*Data in this exercise*.
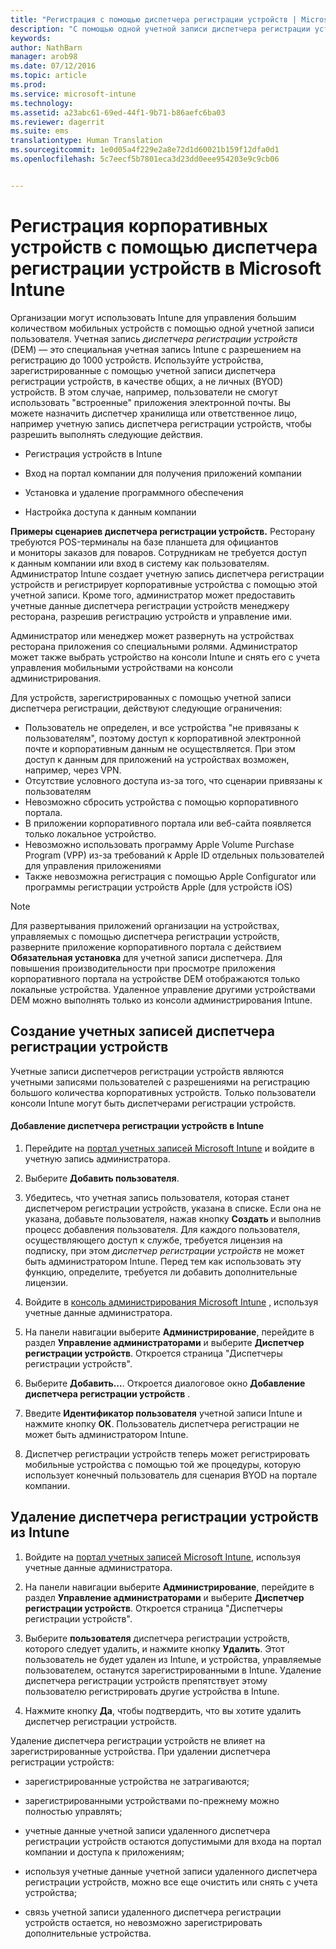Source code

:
 ```yaml
---
title: "Регистрация с помощью диспетчера регистрации устройств | Microsoft Intune"
description: "С помощью одной учетной записи диспетчера регистрации устройств (DEM) можно управлять множеством общих мобильных устройств, принадлежащих компании."
keywords: 
author: NathBarn
manager: arob98
ms.date: 07/12/2016
ms.topic: article
ms.prod: 
ms.service: microsoft-intune
ms.technology: 
ms.assetid: a23abc61-69ed-44f1-9b71-b86aefc6ba03
ms.reviewer: dagerrit
ms.suite: ems
translationtype: Human Translation
ms.sourcegitcommit: 1e0d05a4f229e2a8e72d1d60021b159f12dfa0d1
ms.openlocfilehash: 5c7eecf5b7801eca3d23dd0eee954203e9c9cb06


---
```



# Регистрация корпоративных устройств с помощью диспетчера регистрации устройств в Microsoft Intune
Организации могут использовать Intune для управления большим количеством мобильных устройств с помощью одной учетной записи пользователя. Учетная запись *диспетчера регистрации устройств* (DEM) — это специальная учетная запись Intune с разрешением на регистрацию до 1000 устройств. Используйте устройства, зарегистрированные с помощью учетной записи диспетчера регистрации устройств, в качестве общих, а не личных (BYOD) устройств. В этом случае, например, пользователи не смогут использовать "встроенные" приложения электронной почты. Вы можете назначить диспетчер хранилища или ответственное лицо, например учетную запись диспетчера регистрации устройств, чтобы разрешить выполнять следующие действия.

-   Регистрация устройств в Intune

-   Вход на портал компании для получения приложений компании

-   Установка и удаление программного обеспечения

-   Настройка доступа к данным компании


**Примеры сценариев диспетчера регистрации устройств.** Ресторану требуются POS-терминалы на базе планшета для официантов и мониторы заказов для поваров. Сотрудникам не требуется доступ к данным компании или вход в систему как пользователям. Администратор Intune создает учетную запись диспетчера регистрации устройств и регистрирует корпоративные устройства с помощью этой учетной записи. Кроме того, администратор может предоставить учетные данные диспетчера регистрации устройств менеджеру ресторана, разрешив регистрацию устройств и управление ими.

Администратор или менеджер может развернуть на устройствах ресторана приложения со специальными ролями. Администратор может также выбрать устройство на консоли Intune и снять его с учета управления мобильными устройствами на консоли администрирования.

Для устройств, зарегистрированных с помощью учетной записи диспетчера регистрации, действуют следующие ограничения:
  - Пользователь не определен, и все устройства "не привязаны к пользователям", поэтому доступ к корпоративной электронной почте и корпоративным данным не осуществляется. При этом доступ к данным для приложений на устройствах возможен, например, через VPN.
  - Отсутствие условного доступа из-за того, что сценарии привязаны к пользователям
  - Невозможно сбросить устройства с помощью корпоративного портала.
  - В приложении корпоративного портала или веб-сайта появляется только локальное устройство.
  - Невозможно использовать программу Apple Volume Purchase Program (VPP) из-за требований к Apple ID отдельных пользователей для управления приложениями
  - Также невозможна регистрация с помощью Apple Configurator или программы регистрации устройств Apple (для устройств iOS)

> [!NOTE]
> Для развертывания приложений организации на устройствах, управляемых с помощью диспетчера регистрации устройств, разверните приложение корпоративного портала с действием **Обязательная установка** для учетной записи диспетчера.
> Для повышения производительности при просмотре приложения корпоративного портала на устройстве DEM отображаются только локальные устройства. Удаленное управление другими устройствами DEM можно выполнять только из консоли администрирования Intune.

## Создание учетных записей диспетчера регистрации устройств
Учетные записи диспетчеров регистрации устройств являются учетными записями пользователей с разрешениями на регистрацию большого количества корпоративных устройств. Только пользователи консоли Intune могут быть диспетчерами регистрации устройств.

#### Добавление диспетчера регистрации устройств в Intune

1.  Перейдите на [портал учетных записей Microsoft Intune](http://go.microsoft.com/fwlink/?LinkId=698854) и войдите в учетную запись администратора.

2.  Выберите **Добавить пользователя**.

3.  Убедитесь, что учетная запись пользователя, которая станет диспетчером регистрации устройств, указана в списке. Если она не указана, добавьте пользователя, нажав кнопку **Создать** и выполнив процесс добавления пользователя. Для каждого пользователя, осуществляющего доступ к службе, требуется лицензия на подписку, при этом *диспетчер регистрации устройств* не может быть администратором Intune. Перед тем как использовать эту функцию, определите, требуется ли добавить дополнительные лицензии.

4.  Войдите в [консоль администрирования Microsoft Intune](http://manage.microsoft.com) , используя учетные данные администратора.

5.  На панели навигации выберите **Администрирование**, перейдите в раздел **Управление администраторами** и выберите **Диспетчер регистрации устройств**. Откроется страница "Диспетчеры регистрации устройств".

6.  Выберите **Добавить...**. Откроется диалоговое окно **Добавление диспетчера регистрации устройств** .

7.  Введите **Идентификатор пользователя** учетной записи Intune и нажмите кнопку **ОК**. Пользователь диспетчера регистрации не может быть администратором Intune.

8.  Диспетчер регистрации устройств теперь может регистрировать мобильные устройства с помощью той же процедуры, которую использует конечный пользователь для сценария BYOD на портале компании.

## Удаление диспетчера регистрации устройств из Intune

1.  Войдите на [портал учетных записей Microsoft Intune](http://manage.microsoft.com), используя учетные данные администратора.

2.  На панели навигации выберите **Администрирование**, перейдите в раздел **Управление администраторами** и выберите **Диспетчер регистрации устройств**. Откроется страница "Диспетчеры регистрации устройств".

3.  Выберите **пользователя** диспетчера регистрации устройств, которого следует удалить, и нажмите кнопку **Удалить**. Этот пользователь не будет удален из Intune, и устройства, управляемые пользователем, останутся зарегистрированными в Intune. Удаление диспетчера регистрации устройств препятствует этому пользователю регистрировать другие устройства в Intune.

4.  Нажмите кнопку **Да**, чтобы подтвердить, что вы хотите удалить диспетчер регистрации устройств.

Удаление диспетчера регистрации устройств не влияет на зарегистрированные устройства. При удалении диспетчера регистрации устройств:

-   зарегистрированные устройства не затрагиваются;

-   зарегистрированными устройствами по-прежнему можно полностью управлять;

-   учетные данные учетной записи удаленного диспетчера регистрации устройств остаются допустимыми для входа на портал компании и доступа к приложениям;

-   используя учетные данные учетной записи удаленного диспетчера регистрации устройств, можно все еще очистить или снять с учета устройства;

-   связь учетной записи удаленного диспетчера регистрации устройств остается, но невозможно зарегистрировать дополнительные устройства.



<!--HONumber=Jul16_HO3-->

*Your goal*. Using the listing above, return word for word each line from the one that has "на портале компании." through the one that has "с учета устройства;", and no line outside that range.

*Your solution*.
8.  Диспетчер регистрации устройств теперь может регистрировать мобильные устройства с помощью той же процедуры, которую использует конечный пользователь для сценария BYOD на портале компании.

## Удаление диспетчера регистрации устройств из Intune

1.  Войдите на [портал учетных записей Microsoft Intune](http://manage.microsoft.com), используя учетные данные администратора.

2.  На панели навигации выберите **Администрирование**, перейдите в раздел **Управление администраторами** и выберите **Диспетчер регистрации устройств**. Откроется страница "Диспетчеры регистрации устройств".

3.  Выберите **пользователя** диспетчера регистрации устройств, которого следует удалить, и нажмите кнопку **Удалить**. Этот пользователь не будет удален из Intune, и устройства, управляемые пользователем, останутся зарегистрированными в Intune. Удаление диспетчера регистрации устройств препятствует этому пользователю регистрировать другие устройства в Intune.

4.  Нажмите кнопку **Да**, чтобы подтвердить, что вы хотите удалить диспетчер регистрации устройств.

Удаление диспетчера регистрации устройств не влияет на зарегистрированные устройства. При удалении диспетчера регистрации устройств:

-   зарегистрированные устройства не затрагиваются;

-   зарегистрированными устройствами по-прежнему можно полностью управлять;

-   учетные данные учетной записи удаленного диспетчера регистрации устройств остаются допустимыми для входа на портал компании и доступа к приложениям;

-   используя учетные данные учетной записи удаленного диспетчера регистрации устройств, можно все еще очистить или снять с учета устройства;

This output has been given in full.